Бен — все такой же спокойный в своем тевтонском трансе — прервал диспут и уставился мне прямо в глаза.

— К чему все эти колкости? — недоуменно поинтересовался он.

Лили засмеялась — впервые за все время нашего знакомства.

— Ну конечно! — воскликнула она, глядя на меня. — Ты — ежик! Когда становится совсем жарко, ты прячешься от мира, сворачиваясь в колючий шарик! Все, отныне, — заявила она, — я буду называть тебя Ежик.

И улыбнулась мне ослепительной улыбкой. Тоже впервые. Бена такой поток галльской несдержанности лишь смутил.

Так я стал Ежиком Нашим Ежиком, моим Ежиком, глупеньким Ежиком, Ежичком, Ежонком… Я, типичный подросток, чья уверенность в себе не превышала содержимого средних размеров моллюска, рад был уже тому, что обладал хоть какой-то индивидуальностью, дававшей мне право на прозвище.

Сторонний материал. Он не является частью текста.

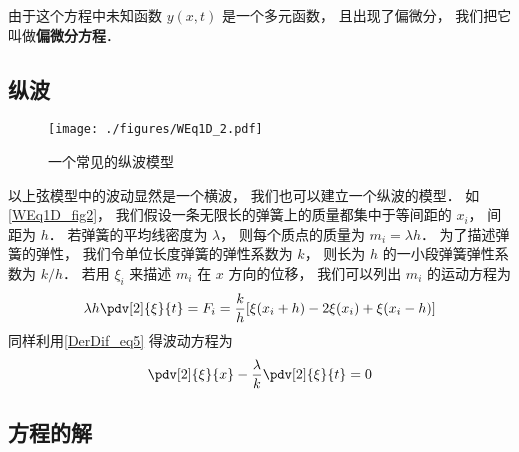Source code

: 由于这个方程中未知函数 $y(x,t)$ 是一个多元函数， 且出现了偏微分， 我们把它叫做\textbf{偏微分方程}．

\subsection{纵波}

\begin{figure}[ht]
\centering
\texttt{[image: ./figures/WEq1D\_2.pdf]}
\caption{一个常见的纵波模型} \label{WEq1D_fig2}
\end{figure}

以上弦模型中的波动显然是一个横波， 我们也可以建立一个纵波的模型． 如\autoref{WEq1D_fig2}， 我们假设一条无限长的弹簧上的质量都集中于等间距的 $x_i$， 间距为 $h$． 若弹簧的平均线密度为 $\lambda$， 则每个质点的质量为 $m_i = \lambda h$． 为了描述弹簧的弹性， 我们令单位长度弹簧的弹性系数为 $k$， 则长为 $h$ 的一小段弹簧弹性系数为 $k/h$． 若用 $\xi_i$ 来描述 $m_i$ 在 $x$ 方向的位移， 我们可以列出 $m_i$ 的运动方程为
\begin{equation}
\lambda h \pdv[2]{\xi}{t} = F_i = \frac kh [\xi(x_i + h) - 2\xi(x_i) + \xi(x_i - h)]
\end{equation}
同样利用\autoref{DerDif_eq5} 得波动方程为
\begin{equation}
\pdv[2]{\xi}{x} - \frac{\lambda}{k}\pdv[2]{\xi}{t} = 0
\end{equation}

\subsection{方程的解}


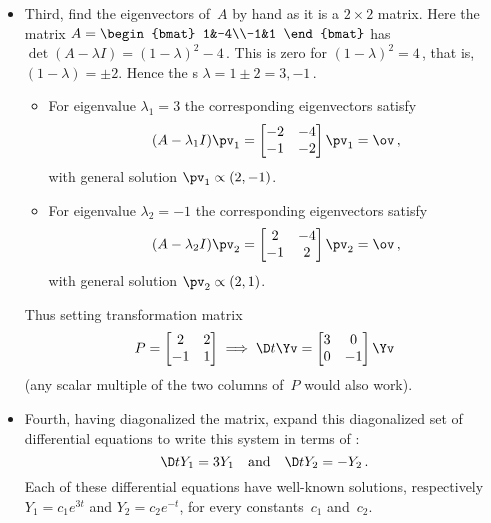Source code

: \begin{itemize}
\item Third, find the eigenvectors of~\(A\) by hand as it is a \(2\times2\) matrix. 
Here the matrix \(A=\begin{bmat} 1&-4\\-1&1 \end{bmat}\) has  \(\det(A-\lambda I)=(1-\lambda)^2-4\)\,.
This is zero for \((1-\lambda)^2=4\)\,, that is, \((1-\lambda)=\pm2\).
Hence the s \(\lambda=1\pm2=3,-1\)\,.
\begin{itemize}
\item For eigenvalue \(\lambda_1=3\) the corresponding eigenvectors satisfy
\begin{equation*}
(A-\lambda_1I)\pv_1=\begin{bmatrix} -2&-4\\-1&-2 \end{bmatrix}\pv_1=\ov\,,
\end{equation*}
with general solution \(\pv_1\propto(2,-1)\).

\item For eigenvalue \(\lambda_2=-1\) the corresponding eigenvectors satisfy
\begin{equation*}
(A-\lambda_2I)\pv_2=\begin{bmatrix} 2&-4\\-1&2 \end{bmatrix}\pv_2=\ov\,,
\end{equation*}
with general solution \(\pv_2\propto(2,1)\).
\end{itemize}
Thus setting transformation matrix 
\begin{equation*}
P=\begin{bmatrix} 2&2\\-1&1 \end{bmatrix}
\implies \D t\Yv=\begin{bmatrix} 3&0\\0&-1 \end{bmatrix}\Yv
\end{equation*}
(any scalar multiple of the two columns of~\(P\) would also work).

\item Fourth, having diagonalized the matrix, expand this diagonalized set of differential equations to write this system in terms of : 
\begin{equation*}
\D t{Y_1}=3Y_1 \quad\text{and}\quad \D t{Y_2}=-Y_2\,.
\end{equation*}
Each of these differential equations have well-known  solutions, respectively \(Y_1=c_1e^{3t}\) and \(Y_2=c_2e^{-t}\),  for every constants~\(c_1\) and~\(c_2\).


\end{itemize}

Той осенью и в самом трейлере, и в огороде по соседству работы хватало, так что в свободное время я помогал Бутлам. Бен занялся поисками преподавательской должности и зачастую пропадал вечерами напролет; я впервые остался с Лили один на один. Когда Бена рядом не было, она заметно веселела и обращалась со мной как с равным. Что я ценил, ведь Лили была человеком взрослым, она принадлежала к классу родителей — существ, стоявших на более высокой ступени родоплеменных отношений.